GreenChoice Wants to Walk the Walk

As it preps for an early 2010 debut, de novo GreenChoice Bank is running a little light on office space. But the bank's founders aren't worried; using environmentally-focused IT to reduce office space is of the plan.

"We're running a full-service community bank and we have no backroom," says Harold Sherman, president and CEO of the bank. "I've been around a long time and I can remember when we would have had a huge backroom to store checks and a processing room."

One of the first "green" banks in the Midwest, GreenChoice will initially be a community bank focused in the Chicago metro area, though it's getting a federal charter with aims of expansion. It will offer a number of environmentally-focused financial products such as rate and financing perks for clients that make "green" choices like opting out of paper statements, but its IT and infrastructure focus are also a large part of building an environmentally-focused brand. "We're investing back into green, so consumers and businesses who deposit with us will know that deposits are being leveraged more positively," says Steve Sherman, the bank's COO. "If you're not building green, you're building obsolete."

The bank has chosen a multi-product suite from Fiserv covering processing, channel and customer management, business intelligence and optimization, risk, compliance and payments. The bank will share processing on an outsourced basis with other banks, enabling reduction in back office waste, check imaging, remote deposit capture, online banking, electronic signatures and paperless statements. "This impacts the amount of paper that gets pushed around the bank. Just think about the amount of paper that a bank generates in a given [period when producing paper] statements," says Mike Young, president of the bank and credit union solutions group at Fiserv.

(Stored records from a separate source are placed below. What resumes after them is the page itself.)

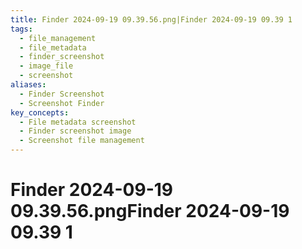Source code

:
 ```yaml
---
title: Finder 2024-09-19 09.39.56.png|Finder 2024-09-19 09.39 1
tags:
  - file_management
  - file_metadata
  - finder_screenshot
  - image_file
  - screenshot
aliases:
  - Finder Screenshot
  - Screenshot Finder
key_concepts:
  - File metadata screenshot
  - Finder screenshot image
  - Screenshot file management
---
```


# Finder 2024-09-19 09.39.56.pngFinder 2024-09-19 09.39 1
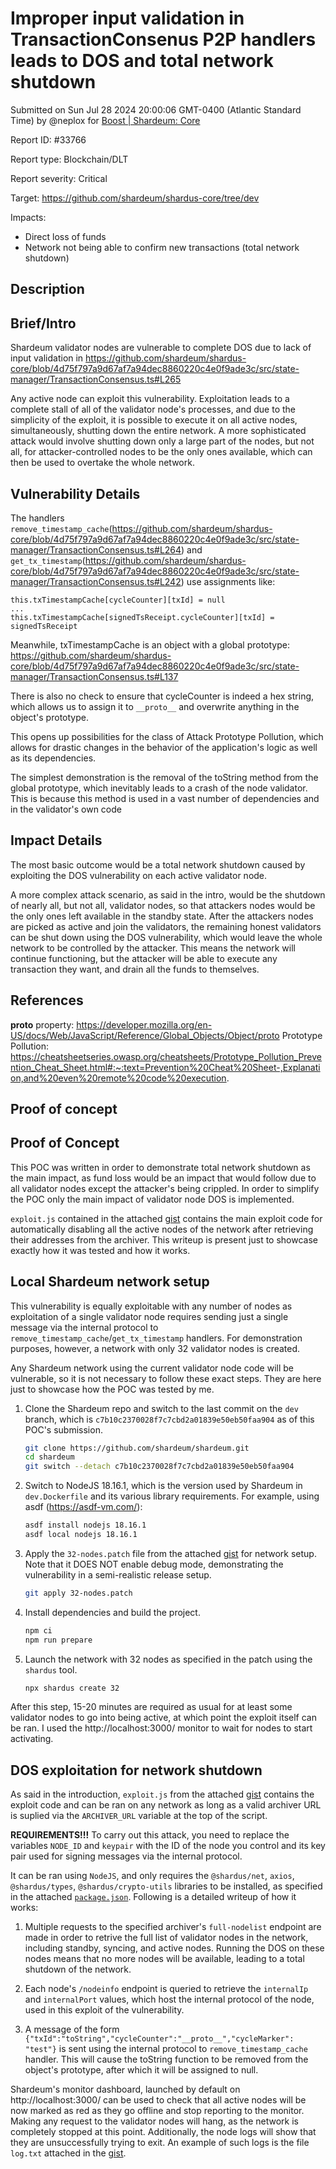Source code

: 
# Improper input validation in TransactionConsenus P2P handlers leads to DOS and total network shutdown

Submitted on Sun Jul 28 2024 20:00:06 GMT-0400 (Atlantic Standard Time) by @neplox for [Boost | Shardeum: Core](https://immunefi.com/bounty/shardeum-core-boost/)

Report ID: #33766

Report type: Blockchain/DLT

Report severity: Critical

Target: https://github.com/shardeum/shardus-core/tree/dev

Impacts:
- Direct loss of funds
- Network not being able to confirm new transactions (total network shutdown)

## Description
## Brief/Intro
Shardeum validator nodes are vulnerable to complete DOS due to lack of input validation in https://github.com/shardeum/shardus-core/blob/4d75f797a9d67af7a94dec8860220c4e0f9ade3c/src/state-manager/TransactionConsensus.ts#L265

Any active node can exploit this vulnerability. Exploitation leads to a complete stall of all of the validator node's processes, and due to the simplicity of the exploit, it is possible to execute it on all active nodes, simultaneously, shutting down the entire network. A more sophisticated attack would involve shutting down only a large part of the nodes, but not all, for attacker-controlled nodes to be the only ones available, which can then be used to overtake the whole network.

## Vulnerability Details
The handlers `remove_timestamp_cache`(https://github.com/shardeum/shardus-core/blob/4d75f797a9d67af7a94dec8860220c4e0f9ade3c/src/state-manager/TransactionConsensus.ts#L264) and `get_tx_timestamp`(https://github.com/shardeum/shardus-core/blob/4d75f797a9d67af7a94dec8860220c4e0f9ade3c/src/state-manager/TransactionConsensus.ts#L242) use assignments like:
```
this.txTimestampCache[cycleCounter][txId] = null
...
this.txTimestampCache[signedTsReceipt.cycleCounter][txId] = signedTsReceipt
```


Meanwhile, txTimestampCache is an object with a global prototype: https://github.com/shardeum/shardus-core/blob/4d75f797a9d67af7a94dec8860220c4e0f9ade3c/src/state-manager/TransactionConsensus.ts#L137


There is also no check to ensure that cycleCounter is indeed a hex string, which allows us to assign it to `__proto__` and overwrite anything in the object's prototype.

This opens up possibilities for the class of Attack Prototype Pollution, which allows for drastic changes in the behavior of the application's logic as well as its dependencies.

The simplest demonstration is the removal of the toString method from the global prototype, which inevitably leads to a crash of the node validator. This is because this method is used in a vast number of dependencies and in the validator's own code
## Impact Details
The most basic outcome would be a total network shutdown caused by exploiting the DOS vulnerability on each active validator node.

A more complex attack scenario, as said in the intro, would be the shutdown of nearly all, but not all, validator nodes, so that attackers nodes would be the only ones left available in the standby state. After the attackers nodes are picked as active and join the validators, the remaining honest validators can be shut down using the DOS vulnerability, which would leave the whole network to be controlled by the attacker. This means the network will continue functioning, but the attacker will be able to execute any transaction they want, and drain all the funds to themselves.

## References
__proto__ property: https://developer.mozilla.org/en-US/docs/Web/JavaScript/Reference/Global_Objects/Object/proto
Prototype Pollution: https://cheatsheetseries.owasp.org/cheatsheets/Prototype_Pollution_Prevention_Cheat_Sheet.html#:~:text=Prevention%20Cheat%20Sheet-,Explanation,and%20even%20remote%20code%20execution.
        
## Proof of concept
## Proof of Concept

This POC was written in order to demonstrate total network shutdown as the main impact,
as fund loss would be an impact that would follow due to all validator nodes except the attacker's being crippled.
In order to simplify the POC only the main impact of validator node DOS is implemented.

`exploit.js` contained in the attached [gist](https://gist.github.com/Slonser/e8f1d4c0fdf3b51a45e34fb6de924318) contains the main exploit
code for automatically disabling all the active nodes of the network after retrieving their addresses from the archiver.
This writeup is present just to showcase exactly how it was tested and how it works.

## Local Shardeum network setup

This vulnerability is equally exploitable with any number of nodes as exploitation of a single validator node requires
sending just a single message via the internal protocol to `remove_timestamp_cache`/`get_tx_timestamp` handlers.
For demonstration purposes, however, a network with only 32 validator nodes is created.

Any Shardeum network using the current validator node code will be vulnerable,
so it is not necessary to follow these exact steps.
They are here just to showcase how the POC was tested by me.

1. Clone the Shardeum repo and switch to the last commit on the `dev` branch,
   which is `c7b10c2370028f7c7cbd2a01839e50eb50faa904` as of this POC's submission.

   ```bash
   git clone https://github.com/shardeum/shardeum.git
   cd shardeum
   git switch --detach c7b10c2370028f7c7cbd2a01839e50eb50faa904
   ```

2. Switch to NodeJS 18.16.1, which is the version used by Shardeum in `dev.Dockerfile` and its various library requirements.
   For example, using asdf (https://asdf-vm.com/):

   ```bash
   asdf install nodejs 18.16.1
   asdf local nodejs 18.16.1
   ```

3. Apply the `32-nodes.patch` file from the attached [gist](https://gist.github.com/Slonser/e8f1d4c0fdf3b51a45e34fb6de924318) for network setup.
   Note that it DOES NOT enable debug mode, demonstrating the vulnerability in a semi-realistic release setup.

   ```bash
   git apply 32-nodes.patch
   ```

4. Install dependencies and build the project.

   ```bash
   npm ci
   npm run prepare
   ```

5. Launch the network with 32 nodes as specified in the patch using the `shardus` tool.
   ```bash
   npx shardus create 32
   ```

After this step, 15-20 minutes are required as usual for at least some validator nodes to go into being active, at which point the exploit itself can be ran.
I used the http://localhost:3000/ monitor to wait for nodes to start activating.

## DOS exploitation for network shutdown

As said in the introduction, `exploit.js` from the attached [gist](https://gist.github.com/Slonser/e8f1d4c0fdf3b51a45e34fb6de924318)
contains the exploit code and can be ran on any network as long as a valid archiver URL
is suplied via the `ARCHIVER_URL` variable at the top of the script.

**REQUIREMENTS!!!** To carry out this attack, you need to replace the variables `NODE_ID` and `keypair` with the ID of the node you control and its key pair used for signing messages via the internal protocol.

It can be ran using `NodeJS`, and only requires the `@shardus/net`, `axios`, `@shardus/types`, `@shardus/crypto-utils` libraries to be installed, as specified in the attached [`package.json`](https://gist.github.com/Slonser/e8f1d4c0fdf3b51a45e34fb6de924318).
Following is a detailed writeup of how it works:

1. Multiple requests to the specified archiver's `full-nodelist` endpoint are made
   in order to retrive the full list of validator nodes in the network, including
   standby, syncing, and active nodes. Running the DOS on these nodes means that
   no more nodes will be available, leading to a total shutdown of the network.

2. Each node's `/nodeinfo` endpoint is queried to retrieve the `internalIp` and `internalPort`
   values, which host the internal protocol of the node, used in this exploit of the vulnerability.

3. A message of the form `{"txId":"toString","cycleCounter":"__proto__","cycleMarker": "test"}` is sent using the internal protocol
   to `remove_timestamp_cache` handler. 
   This will cause the toString function to be removed from the object's prototype, after which it will be assigned to null. 

Shardeum's monitor dashboard, launched by default on http://localhost:3000/ can be used
to check that all active nodes will be now marked as red as they go offline and stop
reporting to the monitor. Making any request to the validator nodes will hang,
as the network is completely stopped at this point.
Additionally, the node logs will show that they are unsuccessfully trying to exit. An example of such logs is the file `log.txt` attached in the [gist](https://gist.github.com/Slonser/e8f1d4c0fdf3b51a45e34fb6de924318).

While the bank did not discuss specific volume of paper it was hoping to eliminate, paper use can be reduced substantially through electronic billing and statements - NACHA estimates the average household receives 20 bills and financial statements monthly - each including envelopes, statements, support documents and often return envelopes.

As a result of its focus on using processing technology to reduce paper, the bank's initial location will be about 3,700 square feet, whereas Sherman says bank of the same size would traditionally require about 10,000 square feet of space. It's headquarters will be in the Green Exchange, a converted factory in Chicago's Logan Square neighborhood that will be one of the country's largest sustainable business communities when completed.

The institution's strategy also includes LEED-certified branch construction and employee policies that encourage public transit use, purchasing hybrids or other low emission vehicles and community volunteerism. While these policies are internal, it can also be effective public posture. "It is imperative for any company seeking to position itself as a green or sustainable choice for its customers to have its internal act together," says Christopher Mines, an svp at Forrester Research, who says a bank's IT department is its "factory" and occupies a prominent position in its internal green initiatives. "To be credible, any company must be able to demonstrate that it follows sustainable business practices across all its internal operations."